#### Exercise details
From the first line of the listing below to the line with "name of column", print each line exactly, and nothing more. Leave out the pictures.

---------- Excerpted records

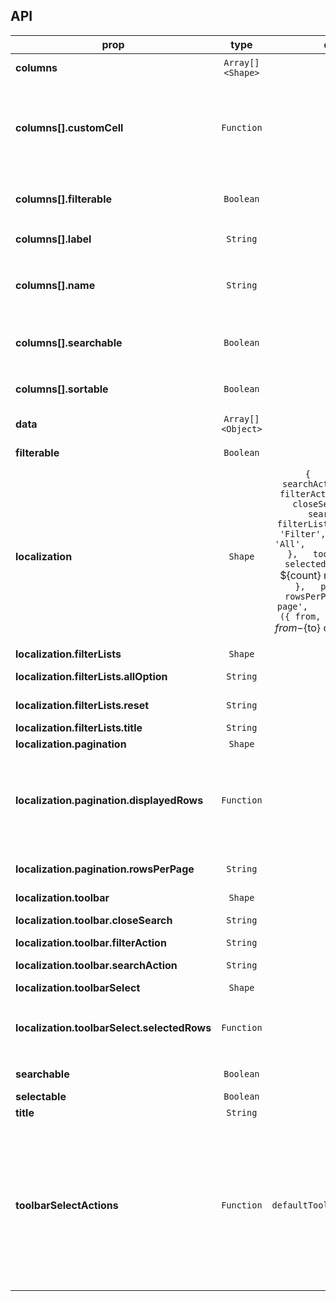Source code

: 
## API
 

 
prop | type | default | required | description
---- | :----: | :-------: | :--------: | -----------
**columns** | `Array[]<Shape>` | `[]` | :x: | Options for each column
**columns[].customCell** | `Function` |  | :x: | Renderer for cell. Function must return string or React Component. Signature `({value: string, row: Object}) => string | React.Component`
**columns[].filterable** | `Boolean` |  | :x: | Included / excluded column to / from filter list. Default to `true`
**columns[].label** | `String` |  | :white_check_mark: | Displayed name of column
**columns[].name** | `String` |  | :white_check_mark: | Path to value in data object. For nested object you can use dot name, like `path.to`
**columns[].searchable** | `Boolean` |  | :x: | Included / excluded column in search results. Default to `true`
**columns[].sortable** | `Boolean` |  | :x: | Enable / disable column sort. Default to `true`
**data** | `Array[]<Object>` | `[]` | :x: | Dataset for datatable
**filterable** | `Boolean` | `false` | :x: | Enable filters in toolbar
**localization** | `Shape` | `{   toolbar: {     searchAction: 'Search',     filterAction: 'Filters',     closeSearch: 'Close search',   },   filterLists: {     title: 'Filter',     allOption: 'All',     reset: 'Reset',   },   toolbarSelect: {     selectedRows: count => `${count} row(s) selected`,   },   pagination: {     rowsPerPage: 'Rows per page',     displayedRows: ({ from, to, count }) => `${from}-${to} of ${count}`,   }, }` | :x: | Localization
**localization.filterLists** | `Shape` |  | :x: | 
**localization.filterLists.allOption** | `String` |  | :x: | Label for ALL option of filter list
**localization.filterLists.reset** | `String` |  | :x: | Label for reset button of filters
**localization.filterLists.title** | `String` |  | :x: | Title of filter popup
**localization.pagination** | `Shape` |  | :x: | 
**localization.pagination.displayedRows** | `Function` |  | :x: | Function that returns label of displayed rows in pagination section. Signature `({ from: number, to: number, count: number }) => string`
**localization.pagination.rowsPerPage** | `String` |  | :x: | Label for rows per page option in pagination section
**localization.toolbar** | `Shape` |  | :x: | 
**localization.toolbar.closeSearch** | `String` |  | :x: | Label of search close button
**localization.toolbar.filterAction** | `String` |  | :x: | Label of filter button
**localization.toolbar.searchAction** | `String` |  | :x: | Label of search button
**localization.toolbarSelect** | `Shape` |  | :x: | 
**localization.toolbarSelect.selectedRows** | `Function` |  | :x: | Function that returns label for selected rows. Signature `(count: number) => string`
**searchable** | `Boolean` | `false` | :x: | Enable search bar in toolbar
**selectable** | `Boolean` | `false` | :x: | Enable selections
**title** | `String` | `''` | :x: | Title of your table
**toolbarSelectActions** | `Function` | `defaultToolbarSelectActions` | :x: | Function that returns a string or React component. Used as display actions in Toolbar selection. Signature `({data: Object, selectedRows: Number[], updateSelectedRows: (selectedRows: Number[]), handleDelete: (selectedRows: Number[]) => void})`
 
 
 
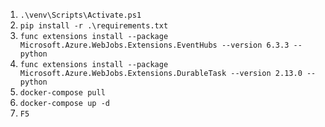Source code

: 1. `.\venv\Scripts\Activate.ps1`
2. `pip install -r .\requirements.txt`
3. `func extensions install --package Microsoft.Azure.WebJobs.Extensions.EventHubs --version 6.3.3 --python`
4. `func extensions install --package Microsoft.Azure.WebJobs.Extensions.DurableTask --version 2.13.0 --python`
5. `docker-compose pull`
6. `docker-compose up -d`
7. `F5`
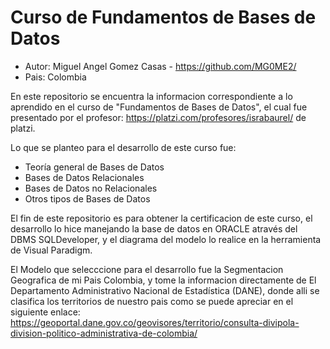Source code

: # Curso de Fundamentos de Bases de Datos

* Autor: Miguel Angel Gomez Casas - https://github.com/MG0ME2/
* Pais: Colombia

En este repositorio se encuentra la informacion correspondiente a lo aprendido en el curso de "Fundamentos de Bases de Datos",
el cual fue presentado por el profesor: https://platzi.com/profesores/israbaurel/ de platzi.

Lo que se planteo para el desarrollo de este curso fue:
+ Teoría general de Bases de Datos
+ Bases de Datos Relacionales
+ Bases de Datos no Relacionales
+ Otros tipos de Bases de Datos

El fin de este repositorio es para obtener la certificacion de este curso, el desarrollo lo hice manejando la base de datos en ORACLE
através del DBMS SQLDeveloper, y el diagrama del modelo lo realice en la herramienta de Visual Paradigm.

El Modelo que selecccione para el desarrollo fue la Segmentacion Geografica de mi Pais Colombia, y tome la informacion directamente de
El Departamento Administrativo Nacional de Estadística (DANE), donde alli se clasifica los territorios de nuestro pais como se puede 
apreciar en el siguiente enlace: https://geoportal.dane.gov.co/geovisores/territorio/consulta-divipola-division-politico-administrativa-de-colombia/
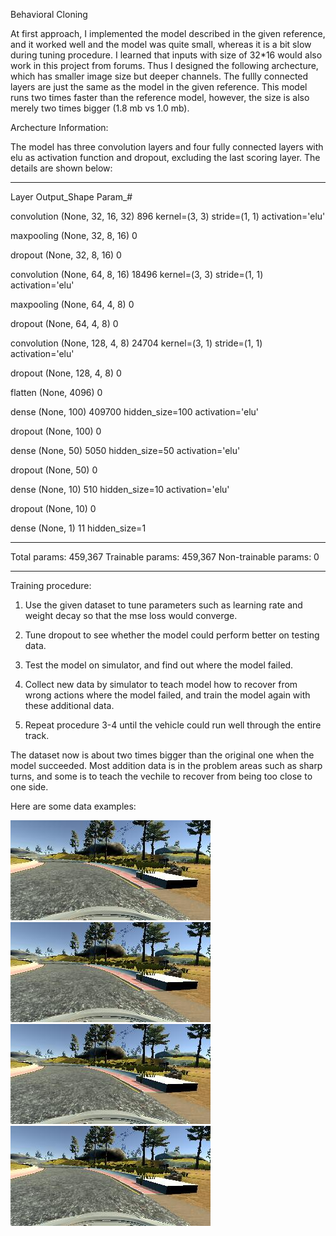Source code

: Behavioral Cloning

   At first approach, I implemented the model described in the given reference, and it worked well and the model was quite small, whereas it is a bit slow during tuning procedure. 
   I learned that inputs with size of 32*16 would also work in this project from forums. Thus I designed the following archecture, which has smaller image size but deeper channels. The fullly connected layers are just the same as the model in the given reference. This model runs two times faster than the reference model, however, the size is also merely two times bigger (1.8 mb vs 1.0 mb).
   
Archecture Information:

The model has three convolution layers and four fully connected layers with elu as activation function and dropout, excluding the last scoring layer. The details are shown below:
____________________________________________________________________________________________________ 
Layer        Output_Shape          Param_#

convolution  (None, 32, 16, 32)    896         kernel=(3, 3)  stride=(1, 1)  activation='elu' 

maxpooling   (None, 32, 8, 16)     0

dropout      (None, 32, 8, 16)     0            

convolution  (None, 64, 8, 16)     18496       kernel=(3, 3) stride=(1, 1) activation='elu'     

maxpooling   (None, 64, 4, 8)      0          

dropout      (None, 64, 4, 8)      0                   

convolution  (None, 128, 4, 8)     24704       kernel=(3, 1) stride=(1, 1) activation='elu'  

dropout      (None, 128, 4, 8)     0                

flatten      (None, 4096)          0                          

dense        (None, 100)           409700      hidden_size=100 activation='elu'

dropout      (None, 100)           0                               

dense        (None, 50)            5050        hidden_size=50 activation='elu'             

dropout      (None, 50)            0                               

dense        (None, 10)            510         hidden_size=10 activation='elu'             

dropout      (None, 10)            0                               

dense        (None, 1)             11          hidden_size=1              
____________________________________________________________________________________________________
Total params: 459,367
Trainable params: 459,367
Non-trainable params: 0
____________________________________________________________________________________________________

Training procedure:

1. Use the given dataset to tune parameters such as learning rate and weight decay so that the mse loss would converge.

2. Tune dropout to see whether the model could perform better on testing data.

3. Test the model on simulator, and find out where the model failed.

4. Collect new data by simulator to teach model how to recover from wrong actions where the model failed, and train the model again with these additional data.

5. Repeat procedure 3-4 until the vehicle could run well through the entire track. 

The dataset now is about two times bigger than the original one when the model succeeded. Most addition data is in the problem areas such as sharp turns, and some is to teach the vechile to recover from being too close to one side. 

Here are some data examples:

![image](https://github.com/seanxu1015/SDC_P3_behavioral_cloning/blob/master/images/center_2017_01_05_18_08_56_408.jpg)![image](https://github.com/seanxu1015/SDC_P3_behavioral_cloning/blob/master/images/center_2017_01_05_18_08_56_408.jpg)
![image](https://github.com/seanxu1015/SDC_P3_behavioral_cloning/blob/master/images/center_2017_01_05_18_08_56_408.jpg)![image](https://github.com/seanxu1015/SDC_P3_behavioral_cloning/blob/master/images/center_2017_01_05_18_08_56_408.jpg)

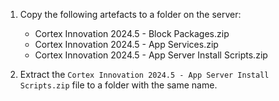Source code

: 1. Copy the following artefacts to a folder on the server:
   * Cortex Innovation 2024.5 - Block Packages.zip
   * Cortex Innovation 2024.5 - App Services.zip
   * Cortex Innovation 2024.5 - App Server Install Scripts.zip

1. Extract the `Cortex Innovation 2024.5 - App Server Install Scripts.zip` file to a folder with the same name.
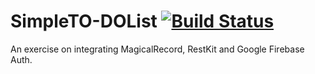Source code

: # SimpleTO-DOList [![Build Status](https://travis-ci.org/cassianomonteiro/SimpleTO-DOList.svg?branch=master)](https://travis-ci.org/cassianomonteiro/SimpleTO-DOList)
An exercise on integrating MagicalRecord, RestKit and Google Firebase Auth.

--------------------

#### Response to this exercise
Source code

: 
## API
 

 
prop | type | default | required | description
---- | :----: | :-------: | :--------: | -----------
**columns** | `Array[]<Shape>` | `[]` | :x: | Options for each column
**columns[].customCell** | `Function` |  | :x: | Renderer for cell. Function must return string or React Component. Signature `({value: string, row: Object}) => string | React.Component`
**columns[].filterable** | `Boolean` |  | :x: | Included / excluded column to / from filter list. Default to `true`
**columns[].label** | `String` |  | :white_check_mark: | Displayed name of column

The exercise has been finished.